Rimbawan : Jangan Biarkan Anda Terjatuh dalam Victimisasi
Cerita
pembuka di majalah Time, “A Nation of Finger Pointers”, menunujukan
fenomena orang sibuk dan bayi menangis, yang mencerminkan
“ketidaktoleransian dan keinginan menyalahkan orang lain atas apapun”.
Menurut artiekel Time tersebut, orang sibuk ini membayangkan bahwa
mereka bisa hidup, cantik, dan bijak selamanya, jika mereka berhenti
dari kebiasaan merokok. Sedangkan bayi menangis “melihat mimpi Amerika
bukan sebagai upaya pemenuhan kebutuhan, tapi sebagai hak yang tidak
bisa didapat”. Orang sibuk dan bayi menagis mersa menjadi victim, karena
tidak bisa mendapat apa yang mereka inginkan karena seseorang atau
sesuatu yang lain telah mendapatkannya.
Cerita
pembuka tersebut merupakan cerminan bahwa terkadang kita lupa hasil
yang kita peroleh berbading lurus dengan usaha yang telah kita lakukan.

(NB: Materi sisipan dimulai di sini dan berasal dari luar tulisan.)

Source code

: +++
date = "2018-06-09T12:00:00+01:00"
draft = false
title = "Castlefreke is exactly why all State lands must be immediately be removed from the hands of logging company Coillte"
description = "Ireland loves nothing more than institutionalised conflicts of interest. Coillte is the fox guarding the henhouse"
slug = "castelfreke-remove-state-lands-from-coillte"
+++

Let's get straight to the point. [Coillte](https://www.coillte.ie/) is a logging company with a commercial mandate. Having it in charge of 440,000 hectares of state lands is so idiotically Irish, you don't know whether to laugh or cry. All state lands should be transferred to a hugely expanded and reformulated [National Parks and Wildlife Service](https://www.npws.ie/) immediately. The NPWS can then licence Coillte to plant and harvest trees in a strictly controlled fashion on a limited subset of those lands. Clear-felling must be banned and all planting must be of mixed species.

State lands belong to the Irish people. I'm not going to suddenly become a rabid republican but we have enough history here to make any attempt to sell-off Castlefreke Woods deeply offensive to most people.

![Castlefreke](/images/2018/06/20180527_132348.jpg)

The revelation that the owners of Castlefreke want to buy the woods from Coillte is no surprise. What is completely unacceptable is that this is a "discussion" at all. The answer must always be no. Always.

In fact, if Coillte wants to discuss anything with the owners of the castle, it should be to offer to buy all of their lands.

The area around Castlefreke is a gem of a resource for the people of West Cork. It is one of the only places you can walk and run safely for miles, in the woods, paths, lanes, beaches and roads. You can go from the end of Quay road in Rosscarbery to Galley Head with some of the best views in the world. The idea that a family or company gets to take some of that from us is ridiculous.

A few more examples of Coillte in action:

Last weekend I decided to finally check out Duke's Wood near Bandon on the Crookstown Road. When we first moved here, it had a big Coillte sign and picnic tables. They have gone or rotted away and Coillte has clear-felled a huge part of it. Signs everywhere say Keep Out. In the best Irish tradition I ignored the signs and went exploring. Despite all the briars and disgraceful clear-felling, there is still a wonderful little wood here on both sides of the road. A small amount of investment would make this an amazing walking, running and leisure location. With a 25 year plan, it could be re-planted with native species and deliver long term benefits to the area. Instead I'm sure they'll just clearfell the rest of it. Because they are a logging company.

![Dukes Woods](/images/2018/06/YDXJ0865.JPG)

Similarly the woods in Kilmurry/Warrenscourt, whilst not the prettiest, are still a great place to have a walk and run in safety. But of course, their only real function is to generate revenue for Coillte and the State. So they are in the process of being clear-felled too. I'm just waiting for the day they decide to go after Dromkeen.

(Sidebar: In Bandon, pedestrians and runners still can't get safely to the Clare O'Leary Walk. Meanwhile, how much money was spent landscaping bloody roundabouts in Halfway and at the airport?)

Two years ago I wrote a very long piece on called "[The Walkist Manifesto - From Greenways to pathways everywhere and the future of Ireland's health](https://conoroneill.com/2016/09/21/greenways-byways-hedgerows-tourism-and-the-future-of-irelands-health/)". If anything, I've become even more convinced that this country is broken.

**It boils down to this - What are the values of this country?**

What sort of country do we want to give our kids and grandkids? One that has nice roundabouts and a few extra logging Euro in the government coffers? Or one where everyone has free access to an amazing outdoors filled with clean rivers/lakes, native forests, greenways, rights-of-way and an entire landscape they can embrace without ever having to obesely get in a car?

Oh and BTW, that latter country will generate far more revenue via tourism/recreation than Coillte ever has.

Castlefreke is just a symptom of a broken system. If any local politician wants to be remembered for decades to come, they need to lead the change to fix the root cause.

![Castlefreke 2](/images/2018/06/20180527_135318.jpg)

Rimbawan, sebagai bagian dari sebuah sistem organisasi di Kementerian
Kehutanan, kita punya tanggungjawab dan sesuai dengan peran
masing-masing. Peran dan tanggungjawab sebagai pejabat akan berbeda
dengan peran dan tanggungjawab staf. Kegagalan sebuah organisasi adalah
kegagalan dan tanggungjawab bersama. Rimbawan, tetapi kadang tanpa
sadar, jika kita mendapatkan suatu kegagalan misalnya makin rusaknya
hutan yang kita punyai. Buru-buru kita langsung mencari siapa yang
bertanggungjawab atas kerusakan tersebut. Perilaku dalam permainan
“Blame Game” (permainan mencari kesalahan) sudah menjadi hal yang biasa
dan banyak ditemui di organisasi kita. Blame Game adalah dua buah
gejala dari sindrom “menghindar dari tanggungjawab”. Kita sering
merumuskan dan mencari alasan-alasan, rasionalisasi dan argumentasi agar
kita tidak dimintai tanggungjawab sepenuhnya. Lempar tanggungjawab dan
sibuk mempersiapkan cerita victimisasi, bukan mencari apa yang
seharusnya dilakukan untuk mendapatkan hasil yang lebih baik. Tanpa
sadar banyak waktu dan energy yang banyak yang kita keluarkan sia-sia
untuk membuat alasan dan cerita victimisasi tersebut.
Rimbawan
Kementerian Kehutanan di level bawah mungkin merasakan hambatan dalam
kinerja, dan mereka membiarkan terjebak dalam sikap victimisasi, padahal
mereka memiliki power untuk mengatasi dan mendapatkan hasil. Contoh,
ada pegawai beranggapan bahwa mereka tidak pernah maju di kantornya
karena pimpinan tidak memberikan arahan dan bimbingan yang dibutuhkan.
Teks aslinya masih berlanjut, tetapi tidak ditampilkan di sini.